Bayesian First Aid: One Sample and Paired Samples t-test
Want to share your content on R-bloggers? click here if you have a blog, or here if you don't.
Student’s t-test is a staple of statistical analysis. A quick search on Google Scholar for “t-test” results in 170,000 hits in 2013 alone. In comparison, “Bayesian” gives 130,000 hits while “box plot” results in only 12,500 hits. To be honest, if I had to choose I would most of the time prefer a notched boxplot to a t-test. The t-test comes in many flavors: one sample, two-sample, paired samples and Welch’s.
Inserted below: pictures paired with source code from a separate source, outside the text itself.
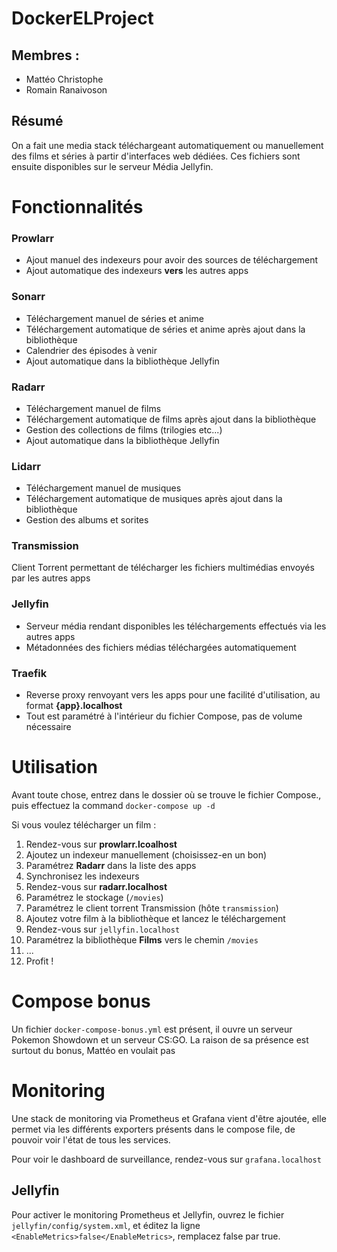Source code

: # DockerELProject

## Membres :

- Mattéo Christophe
- Romain Ranaivoson

## Résumé

On a fait une media stack téléchargeant automatiquement ou manuellement des films et séries à partir d'interfaces web dédiées.
Ces fichiers sont ensuite disponibles sur le serveur Média Jellyfin.

# Fonctionnalités

### Prowlarr

- Ajout manuel des indexeurs pour avoir des sources de téléchargement
- Ajout automatique des indexeurs **vers** les autres apps

### Sonarr

- Téléchargement manuel de séries et anime
- Téléchargement automatique de séries et anime après ajout dans la bibliothèque
- Calendrier des épisodes à venir
- Ajout automatique dans la bibliothèque Jellyfin

### Radarr

- Téléchargement manuel de films
- Téléchargement automatique de films après ajout dans la bibliothèque
- Gestion des collections de films (trilogies etc...)
- Ajout automatique dans la bibliothèque Jellyfin

### Lidarr

- Téléchargement manuel de musiques
- Téléchargement automatique de musiques après ajout dans la bibliothèque
- Gestion des albums et sorites

### Transmission

Client Torrent permettant de télécharger les fichiers multimédias envoyés par les autres apps

### Jellyfin

- Serveur média rendant disponibles les téléchargements effectués via les autres apps
- Métadonnées des fichiers médias téléchargées automatiquement

### Traefik

- Reverse proxy renvoyant vers les apps pour une facilité d'utilisation, au format **{app}.localhost**
- Tout est paramétré à l'intérieur du fichier Compose, pas de volume nécessaire

# Utilisation

Avant toute chose, entrez dans le dossier où se trouve le fichier Compose., puis effectuez la command `docker-compose up -d`

Si vous voulez télécharger un film :

1. Rendez-vous sur **prowlarr.lcoalhost**
2. Ajoutez un indexeur manuellement (choisissez-en un bon)
3. Paramétrez **Radarr** dans la liste des apps
4. Synchronisez les indexeurs
5. Rendez-vous sur **radarr.localhost**
6. Paramétrez le stockage (`/movies`)
7. Paramétrez le client torrent Transmission (hôte `transmission`)
8. Ajoutez votre film à la bibliothèque et lancez le téléchargement
9. Rendez-vous sur `jellyfin.localhost`
10. Paramétrez la bibliothèque **Films** vers le chemin `/movies`
11. ...
12. Profit !

# Compose bonus

Un fichier `docker-compose-bonus.yml` est présent, il ouvre un serveur Pokemon Showdown et un serveur CS:GO. La raison de sa présence est surtout du bonus, Mattéo en voulait pas

# Monitoring

Une stack de monitoring via Prometheus et Grafana vient d'être ajoutée, elle permet via les différents exporters présents dans le compose file, de pouvoir voir l'état de tous les services.

Pour voir le dashboard de surveillance, rendez-vous sur `grafana.localhost`

## Jellyfin

Pour activer le monitoring Prometheus et Jellyfin, ouvrez le fichier `jellyfin/config/system.xml`, et éditez la ligne `<EnableMetrics>false</EnableMetrics>`, remplacez false par true.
We’ll start with the two most simple; here follows the Bayesian First Aid alternatives to the one sample t-test and the paired samples t-test.
Bayesian First Aid is an attempt at implementing reasonable Bayesian alternatives to the classical hypothesis tests in R. For the rationale behind Bayesian First Aid see the original announcement and the description of the alternative to the binomial test. The delopment of Bayesian First Aid can be followed on GitHub. Bayesian First Aid is a work in progress and I’m grateful for any suggestion on how to improve it!
The Model
A straight forward alternative to the t-test would be to assume normality, add some non-informative priors to the mix and be done with it. However, one of great things with Bayesian data analysis is that it is easy to not assume normality. One alternative to the normal distribution, that still will fit normally distributed data well but that is more robust against outliers, is the t distribution. Hang on, you say, isn’t the t-test already using the t-distribution?. Right, the t-test uses the t-distribution as the distribution of the sample mean, here the trick is to assume it as the distribution of the data.
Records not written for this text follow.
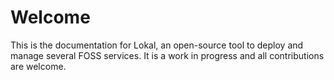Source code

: # Welcome

This is the documentation for Lokal, an open-source tool to deploy and manage several FOSS services.
It is a work in progress and all contributions are welcome.
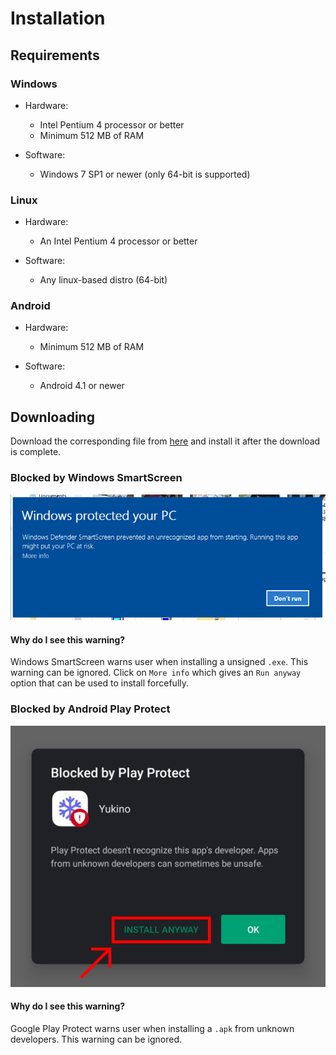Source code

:# Installation

## Requirements

### Windows

-   Hardware:

    -   Intel Pentium 4 processor or better
    -   Minimum 512 MB of RAM

-   Software:

    -   Windows 7 SP1 or newer (only 64-bit is supported)

### Linux

-   Hardware:

    -   An Intel Pentium 4 processor or better

-   Software:

    -   Any linux-based distro (64-bit)

### Android

-   Hardware:

    -   Minimum 512 MB of RAM

-   Software:

    -   Android 4.1 or newer

## Downloading

Download the corresponding file from [here](https://yukino-app.github.io/download/latest) and install it after the download is complete.

### Blocked by Windows SmartScreen

![](./assets/images/windows-smartscreen.png)

#### Why do I see this warning?

Windows SmartScreen warns user when installing a unsigned `.exe`. This warning can be ignored. Click on `More info` which gives an `Run anyway` option that can be used to install forcefully.

### Blocked by Android Play Protect

![](./assets/images/android-play-protect.png)

#### Why do I see this warning?

Google Play Protect warns user when installing a `.apk` from unknown developers. This warning can be ignored.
Instead of reinventing the wheel I’ll here piggyback on the work of John K. Kruschke who has developed a Bayesian estimation alternative to the t-test called Bayesian Estimation Supersedes the T-test, or BEST for short. The rationale and the assumptions behind BEST are well explained in a paper published 2013 in the Journal of Experimental Psychology (the paper is also a very pedagogical introduction to Bayesian estimation in general). That paper and more information regarding BEST is available on John Kruschkes web page. He has also made a nice video based on the paper (mostly focused on the two sample version though):
All information regarding BEST is given in the paper and the video, here is just a short rundown of the model for the one sample BEST: BEST assumes the data ($x$) is distributed as a t distribution which is more robust than a normal distribution due to its wider tails. Except for the mean ($\mu$) and the scale ($\sigma$) the t has one additional parameter, the degree-of-freedoms ($\nu$), where the lower $\nu$ is the wider the tails become. When $\nu$ gets larger the t distribution approaches the normal distribution. While it would be possible to fix $\nu$ to a single value BEST instead estimates $\nu$ allowing the t-distribution to become more or less normal depending on the data. Here is the full model for the one sample BEST:
The prior on $\nu$ is an exponential distribution with mean 29 shifted 1 to the right keeping $\nu$ away from zero. From the JEP 2013 paper: “This prior was selected because it balances nearly normal distributions ($\nu$ > 30) with heavy tailed distributions ($\nu$ < 30)”. The priors on $\mu$ and $\sigma$ are decided by the hyper parameters $M_\mu$, $S_\mu$, $L_\sigma$ and $H_\sigma$. By taking a peek at the data these parameters are set so that the resulting priors are extremely wide. While having a look at the data pre-analysis is generally not considered kosher, in practice this gives the same results as putting $\mathrm{Uniform}(-\infty,\infty)$ distributions on $\mu$ and $\sigma$.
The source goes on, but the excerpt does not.